You just want to roll those names around your mouth to savour them — Rosie Probert, Organ Morgan, Nogood Boyo, Gossamer Beynon — along with Thomas's heady descriptions, like that "sloeblack, slow, black, crowblack, fishingboat-bobbing sea," or the dream lover who is "Samson-syrup-gold-maned, whacking thighed and piping hot."

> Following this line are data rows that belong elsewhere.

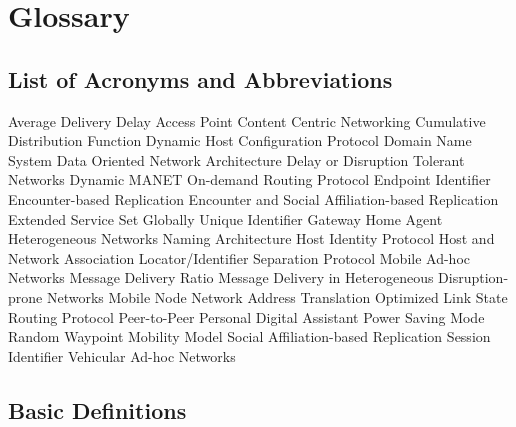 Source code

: \chapter{Glossary}

\section{List of Acronyms and Abbreviations}
\begin{description}

 {Average Delivery Delay}
 {Access Point}
 {Content Centric Networking}
 {Cumulative Distribution Function}
 {Dynamic Host Configuration Protocol}
 {Domain Name System}
 {Data Oriented Network Architecture}
 {Delay or Disruption Tolerant Networks}
 {Dynamic MANET On-demand Routing Protocol}
 {Endpoint Identifier}
 {Encounter-based Replication}
 {Encounter and Social Affiliation-based Replication}
 {Extended Service Set}
 {Globally Unique Identifier}
 {Gateway}
 {Home Agent}
 {Heterogeneous Networks Naming Architecture}
 {Host Identity Protocol}
 {Host and Network Association}
 {Locator/Identifier Separation Protocol}
 {Mobile Ad-hoc Networks}
 {Message Delivery Ratio}
 {Message Delivery in Heterogeneous Disruption-prone Networks}
 {Mobile Node}
 {Network Address Translation}
 {Optimized Link State Routing Protocol}
 {Peer-to-Peer}
 {Personal Digital Assistant}
 {Power Saving Mode}
 {Random Waypoint Mobility Model}
 {Social Affiliation-based Replication}
 {Session Identifier}
 {Vehicular Ad-hoc Networks}

\end{description}

\section{Basic Definitions}

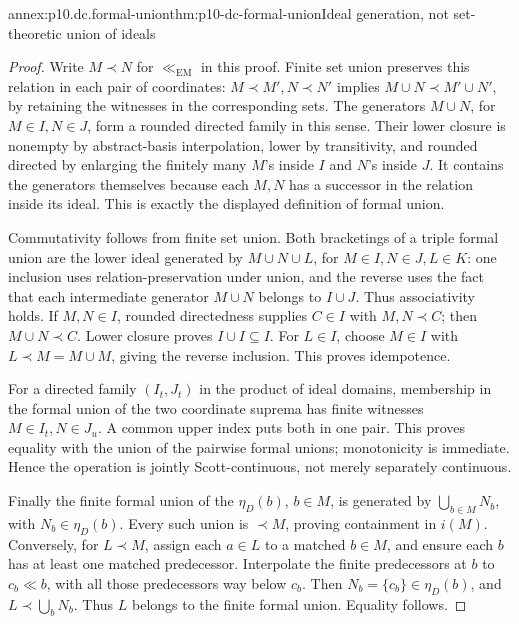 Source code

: \begin{annexitem}{annex:p10.dc.formal-union}{thm:p10-dc-formal-union}{Ideal generation, not set-theoretic union of ideals}
\begin{proof}
Write \(M\prec N\) for \(\ll_{\mathrm{EM}}\) in this proof.
Finite set union preserves this relation in each pair of coordinates:
\(M\prec M',N\prec N'\) implies \(M\cup N\prec M'\cup N'\),
by retaining the witnesses in the corresponding sets.
The generators \(M\cup N\), for \(M\in I,N\in J\), form a
rounded directed family in this sense. Their lower closure is nonempty
by abstract-basis interpolation, lower by transitivity, and rounded
directed by enlarging the finitely many \(M\)'s inside \(I\) and
\(N\)'s inside \(J\). It contains the generators themselves because
each \(M,N\) has a successor in the relation inside its ideal.
This is exactly the displayed definition of formal union.

Commutativity follows from finite set union. Both bracketings of a
triple formal union are the lower ideal generated by
\(M\cup N\cup L\), for \(M\in I,N\in J,L\in K\): one inclusion
uses relation-preservation under union, and the reverse uses the fact
that each intermediate generator \(M\cup N\) belongs to \(I\cup J\).
Thus associativity holds. If \(M,N\in I\), rounded directedness
supplies \(C\in I\) with \(M,N\prec C\); then \(M\cup N\prec C\).
Lower closure proves \(I\cup I\subseteq I\). For \(L\in I\),
choose \(M\in I\) with \(L\prec M=M\cup M\), giving the reverse
inclusion. This proves idempotence.

For a directed family \((I_t,J_t)\) in the product of ideal domains,
membership in the formal union of the two coordinate suprema has
finite witnesses \(M\in I_t,N\in J_u\). A common upper index puts
both in one pair. This proves equality with the union of the pairwise
formal unions; monotonicity is immediate. Hence the operation is jointly
Scott-continuous, not merely separately continuous.

Finally the finite formal union of the \(\eta_D(b)\), \(b\in M\),
is generated by \(\bigcup_{b\in M}N_b\), with \(N_b\in\eta_D(b)\).
Every such union is \(\prec M\), proving containment in \(i(M)\).
Conversely, for \(L\prec M\), assign each \(a\in L\) to a matched
\(b\in M\), and ensure each \(b\) has at least one matched
predecessor. Interpolate the finite predecessors at \(b\) to
\(c_b\ll b\), with all those predecessors way below \(c_b\).
Then \(N_b=\{c_b\}\in\eta_D(b)\), and
\(L\prec\bigcup_bN_b\). Thus \(L\) belongs to the finite formal
union. Equality follows.
\end{proof}
\end{annexitem}

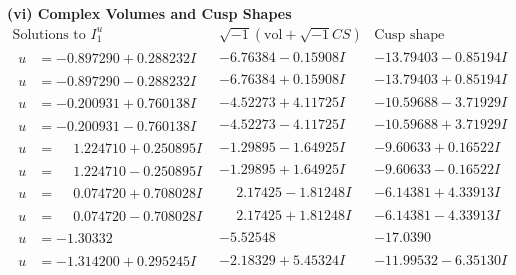 \documentclass[1p]{elsarticle_modified}
\theoremstyle{definition}
\newcommand{\I}{\sqrt{-1}}
\begin{document}
\newpage\flushleft \textbf{(vi) Complex Volumes and Cusp Shapes}
$$\begin{array}{c|c|c}  
\text{Solutions to }I^u_{1}& \I (\text{vol} + \sqrt{-1}CS) & \text{Cusp shape}\\
 \hline 
\begin{aligned}
u &= -0.897290 + 0.288232 I\end{aligned}
 & -6.76384 - 0.15908 I & -13.79403 - 0.85194 I \\ \hline\begin{aligned}
u &= -0.897290 - 0.288232 I\end{aligned}
 & -6.76384 + 0.15908 I & -13.79403 + 0.85194 I \\ \hline\begin{aligned}
u &= -0.200931 + 0.760138 I\end{aligned}
 & -4.52273 + 4.11725 I & -10.59688 - 3.71929 I \\ \hline\begin{aligned}
u &= -0.200931 - 0.760138 I\end{aligned}
 & -4.52273 - 4.11725 I & -10.59688 + 3.71929 I \\ \hline\begin{aligned}
u &= \phantom{-}1.224710 + 0.250895 I\end{aligned}
 & -1.29895 - 1.64925 I & -9.60633 + 0.16522 I \\ \hline\begin{aligned}
u &= \phantom{-}1.224710 - 0.250895 I\end{aligned}
 & -1.29895 + 1.64925 I & -9.60633 - 0.16522 I \\ \hline\begin{aligned}
u &= \phantom{-}0.074720 + 0.708028 I\end{aligned}
 & \phantom{-}2.17425 - 1.81248 I & -6.14381 + 4.33913 I \\ \hline\begin{aligned}
u &= \phantom{-}0.074720 - 0.708028 I\end{aligned}
 & \phantom{-}2.17425 + 1.81248 I & -6.14381 - 4.33913 I \\ \hline\begin{aligned}
u &= -1.30332\phantom{ +0.000000I}\end{aligned}
 & -5.52548\phantom{ +0.000000I} & -17.0390\phantom{ +0.000000I} \\ \hline\begin{aligned}
u &= -1.314200 + 0.295245 I\end{aligned}
 & -2.18329 + 5.45324 I & -11.99532 - 6.35130 I \\ \hline\begin{aligned}

\end{aligned}
\end{array}$$
\end{document}
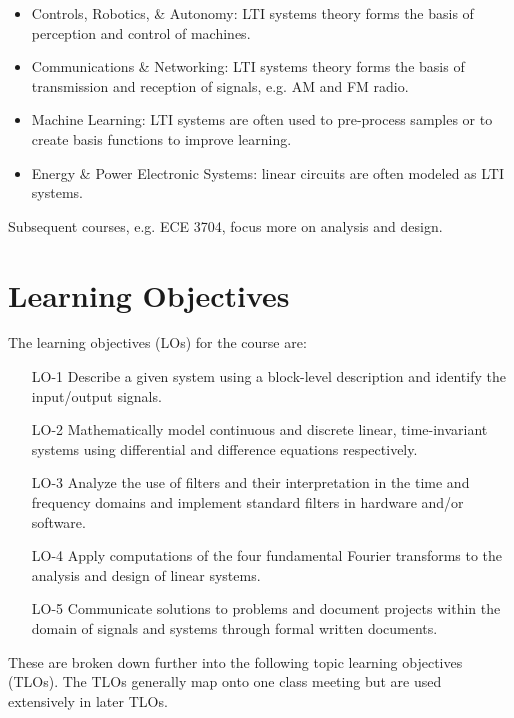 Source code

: \begin{itemize}
\item Controls, Robotics, \& Autonomy: LTI systems theory forms the basis of perception and control of machines.
\item Communications \& Networking: LTI systems theory forms the basis of transmission and reception of signals, e.g. AM and FM radio.
\item Machine Learning: LTI systems are often used to pre-process samples or to create basis functions to improve learning.
\item Energy \& Power Electronic Systems: linear circuits are often modeled as LTI systems.
\end{itemize}

Subsequent courses, e.g. ECE 3704, focus more on analysis and design.

\section{Learning Objectives}

The learning objectives (LOs) for the course are:
\begin{enumerate}
\item[LO-1] Describe a given system using a block-level description and identify the input/output signals.
\item[LO-2] Mathematically model continuous and discrete linear, time-invariant systems using differential and difference equations respectively.
\item[LO-3] Analyze the use of filters and their interpretation in the time and frequency domains and implement standard filters in hardware and/or software.
\item[LO-4] Apply computations of the four fundamental Fourier transforms to the analysis and design of linear systems.
\item[LO-5] Communicate solutions to problems and document projects within the domain of signals and systems through formal written documents.
\end{enumerate}

These are broken down further into the following topic learning objectives (TLOs).  The TLOs generally map onto one class meeting but are used extensively in later TLOs.

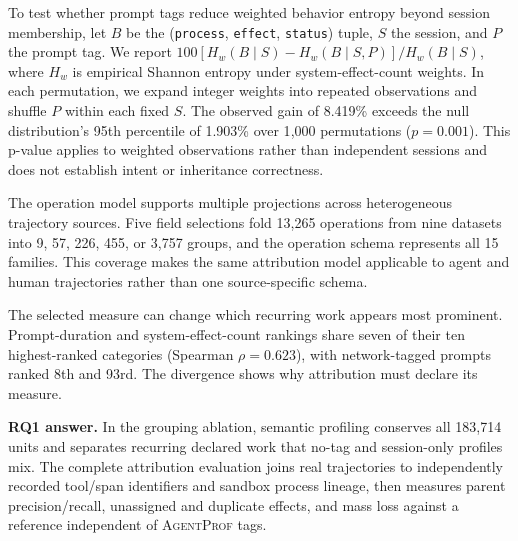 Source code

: \documentclass[letterpaper]{article}
\newcommand{\sys}{\textsc{AgentProf}\xspace}
\begin{document}
To test whether prompt tags reduce weighted behavior entropy beyond
session membership, let $B$ be the (\texttt{process}, \texttt{effect},
\texttt{status}) tuple, $S$ the session, and $P$ the prompt tag. We
report $100[H_w(B\mid S)-H_w(B\mid S,P)]/H_w(B\mid S)$, where $H_w$ is
empirical Shannon entropy under system-effect-count weights. In each
permutation, we expand integer weights into repeated observations and
shuffle $P$ within each fixed $S$. The observed gain of 8.419\% exceeds the
null distribution's 95th percentile of 1.903\% over 1{,}000 permutations
($p=0.001$). This p-value applies to weighted
observations rather than independent sessions and does not establish
intent or inheritance correctness.

The operation model supports multiple projections across heterogeneous
trajectory sources. Five field selections fold 13{,}265 operations from nine
datasets into 9, 57, 226, 455, or 3{,}757 groups, and the operation schema
represents all 15 families. This coverage makes the same attribution model
applicable to agent and human trajectories rather than one source-specific
schema.

The selected measure can change which recurring work appears most prominent.
Prompt-duration and system-effect-count rankings share seven of their ten
highest-ranked categories (Spearman $\rho=0.623$), with network-tagged prompts
ranked 8th and 93rd. The divergence shows why attribution must declare its
measure.

\textbf{RQ1 answer.} In the grouping ablation, semantic profiling conserves all
183{,}714 units and separates recurring declared work that no-tag and
session-only profiles mix.
The complete attribution evaluation joins real trajectories to
independently recorded tool/span identifiers and sandbox process
lineage, then measures parent precision/recall, unassigned and duplicate
effects, and mass loss against a reference independent of \sys{} tags.
\end{document}
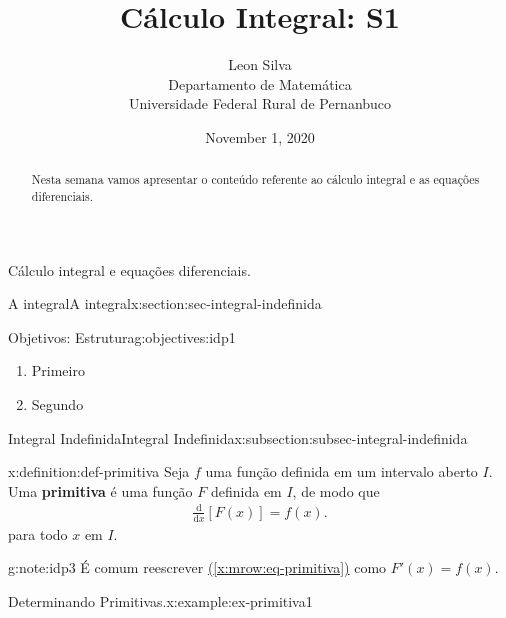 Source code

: \documentclass[oneside,10pt,]{article}
\title{Cálculo Integral: S1}
\author{Leon Silva\\
Departamento de Matemática\\
Universidade Federal Rural de Pernanbuco
}
\date{November 1, 2020}
\newcommand{\xreffont}{\relax}
\newcommand{\terminology}[1]{\textbf{#1}}
\numberwithin{equation}{section}
\newcommand{\dd}{\mathrm{d}}
\begin{document}
\hypertarget{x:article:integral}{}
\maketitle
\thispagestyle{empty}
\begin{abstract}
Nesta semana vamos apresentar o conteúdo referente ao cálculo integral e as equações diferenciais.%
\end{abstract}
\begin{introduction}{}%
Cálculo integral e equações diferenciais.%
\end{introduction}%
%
%
\typeout{************************************************}
\typeout{************************************************}
%
\begin{sectionptx}{A integral}{}{A integral}{}{}{x:section:sec-integral-indefinida}
\begin{objectives}{Objetivos: Estrutura}{g:objectives:idp1}
%
\begin{enumerate}
\item{}Primeiro%
\item{}Segundo%
\end{enumerate}
\end{objectives}
%
%
\typeout{************************************************}
\typeout{************************************************}
%
\begin{subsectionptx}{Integral Indefinida}{}{Integral Indefinida}{}{}{x:subsection:subsec-integral-indefinida}
\begin{definition}{}{x:definition:def-primitiva}%
Seja \(f\) uma função definida em um intervalo aberto\footnotemark{} \(I\). Uma \terminology{primitiva} é uma função \(F\) definida em \(I\), de modo que%
\begin{gather}
\frac{\dd}{\dd x}\left[F(x)\right]=f(x). \label{x:mrow:eq-primitiva}
\end{gather}
para todo \(x\) em \(I\).%
\end{definition}
%
\begin{note}{}{g:note:idp3}%
É comum reescrever \hyperref[x:mrow:eq-primitiva]{({\xreffont\ref{x:mrow:eq-primitiva}})} como \(F'(x)=f(x)\).%
\end{note}
\begin{example}{Determinando Primitivas.}{x:example:ex-primitiva1}%

\end{example}
\end{subsectionptx}
\end{sectionptx}
\end{document}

But once it kicks into gear, Turner's production brilliantly communicates the wit of Under Milk Wood, whether it's the postman's wife steaming open everyone's letters or the murderous fantasies of the put-upon Mr Pugh — a standout turn from Alan David. Excellent, too, are the shape-shifting Siân Phillips, Kezrena James and, in particular, Susan Brown, who plays the terrifyingly severe Mrs Ogmore-Pritchard, secretly yearning Gossamer Beynon, and smouldering Mrs Dai Bread 2 (yes, there is bigamy here, other many sins).

And while Sheen has the unenviable task of competing with Richard Burton's iconic BBC Radio recording, he offers his own rich interpretation, full of yearning to connect. Thomas's "Only you can hear" is no longer narratorial rhetoric, but a personal plea from son to father. The gulf between them is evident just in their appearance: the rumpled, wild-haired writer and the former headmaster in a stiff three-piece suit (shades of the heavy-drinking Thomas and his teacher father). Johnson imbues this patriarch with great dignity, but also a childlike fear at being lost in the mental wilderness.

In fact, with the older cast sometimes playing children, it starts to feel like Florian Zeller's The Father meets Dennis Potter's Blue Remembered Hills — without quite the dramatic coherence of either. But there are delightful moments of staging innovation from Merle Hensel, including a series of tablecloth tricks, which support the gambolling text, and the evocation of ghosts is particularly effective. One departed soul, wondering about his lost love, softly asks "When she smiles, is there dimples?" Forced modern parallels are unnecessary; the aching poignancy of that cuts like a knife.

Under Milk Wood is running at the National Theatre through 24 July.